Theorem 1 of [19]: For any integer $ρ > 0$ , we have

\frac{1}{ρ} log E_{P} [V_{{\hat{P}}^{*}, ρ} (X)] = H_{α} (P)

and ${\hat{P}}^{*} (x) = P {(x)}^{α} / Z_{P, α} .$

Proof.

From [19], we know that

$\begin{matrix} E_{P} [V_{\hat{P}, ρ} (X)] = E_{P} [\hat{P} {(X)}^{- ρ}] . \end{matrix}$ (23)

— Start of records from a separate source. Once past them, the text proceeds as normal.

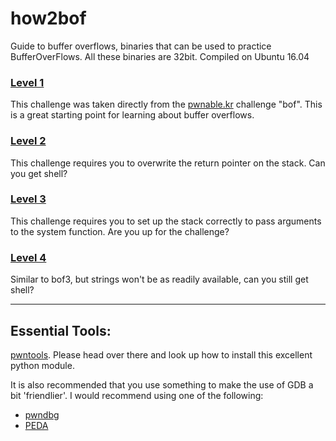 # how2bof
Guide to buffer overflows, binaries that can be used to practice BufferOverFlows. All these binaries are 32bit. Compiled on Ubuntu 16.04

### [Level 1](./bof)
This challenge was taken directly from the [pwnable.kr](http://pwnable.kr) challenge "bof". This is a great starting point for learning about buffer overflows.

### [Level 2](./bof2)
This challenge requires you to overwrite the return pointer on the stack. Can you get shell?

### [Level 3](./bof3)
This challenge requires you to set up the stack correctly to pass arguments to the system function. Are you up for the challenge?

### [Level 4](./bof4)
Similar to bof3, but strings won't be as readily available, can you still get shell?

---
## Essential Tools:

[pwntools](https://github.com/Gallopsled/pwntools). Please head over there and look up how to install this excellent python module.

It is also recommended that you use something to make the use of GDB a bit 'friendlier'.
I would recommend using one of the following:
 - [pwndbg](https://github.com/pwndbg/pwndbg)
 - [PEDA](https://github.com/longld/peda)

Now, the result follows from Proposition 1 with $ψ (x) = \hat{P} {(x)}^{- 1}$ and $k = 1$ . Indeed, since $\hat{P}$ is a probability distribution, we have $\sum_{x \in X} ψ {(x)}^{- 1} = \sum_{x \in X} \hat{P} (x) = 1$ . Hence, $\frac{1}{ρ} log E_{P} [V_{\hat{P}, ρ} (X)] \geq H_{α} (P)$ , and the lower bound is attained by ${\hat{P}}^{*} (x) = P {(x)}^{α} / Z_{P, α}$ . □

For a sequence of guesses, the above theorem can be stated in the following way. Let ${\hat{X}}^{n} = ({\hat{X}}_{1}, \dots, {\hat{X}}_{n}$ ), where ${\hat{X}}_{i}$ ’s are i.i.d. guesses, drawn from $X^{n}$ with distribution ${\hat{P}}_{n}$ —the n-fold product distribution of $\hat{P}$ on $X^{n}$ . If the true underlying distribution is $P_{n}$ , then

\begin{matrix} lim_{n \to \infty} \frac{1}{n ρ} log E_{P_{n}} [V_{{\hat{P}}_{n}^{*} ρ} (X^{n})] = H_{α} (P), \end{matrix}

where ${\hat{P}}_{n}^{*} (x) = P_{n} {(x)}^{α} / Z_{P_{n}, α}$ . For the mismatched case, we have the following result.

Proposition 7.

If the true underlying probability distribution is P, but Alice assumes it as Q and guesses according to its optimal one, namely ${\hat{Q}}^{*} (x) = Q {(x)}^{α} / Z_{Q, α}$ , then

$\frac{1}{ρ} log E_{P} [V_{{\hat{Q}}^{*}, ρ} (X)] = H_{α} (P) + I_{α} (P, Q) .$

Proof.

Due to (23), the result follows easily by taking $n = 1$ , $ψ_{1} (x) = {\hat{Q}}^{*} {(x)}^{- 1}$ , $c_{1} = 1,$ $a_{1} = 1$ in Propositions 3 and 4. □

3.5. Tasks Partitioning Problem

Encoding of Tasks problem studied by Bunte and Lapidoth [8] can be phrased in the following way. Let $X$ be a finite set of tasks. A task X is randomly drawn from $X$ according to a probability distribution P, which may correspond to the frequency of occurrences of tasks. Suppose these tasks are associated with M keys. Typically, $M < | X |$ . Due to a limited availability of keys, more than one task may be associated with a single key. When a task needs to be performed, the key associated with it is pressed. Consequently, all tasks associated with this key will be performed. The objective in this problem is to minimize the number of redundant tasks performed. Usual coding techniques suggest assigning tasks with high probability to individual keys and leaving the low probability tasks unassigned. It may just be the case that some tasks may have a higher frequency of occurrence than others. However, for an individual, all tasks can be equally important. If $M \geq | X |$ , then one can perform tasks without any redundancy. However, Bunte and Lapidoth [8] showed that, even when $M < | X |$ , one can accomplish the tasks with much less redundancy on average, provided the underlying probability distribution is different from the uniform distribution.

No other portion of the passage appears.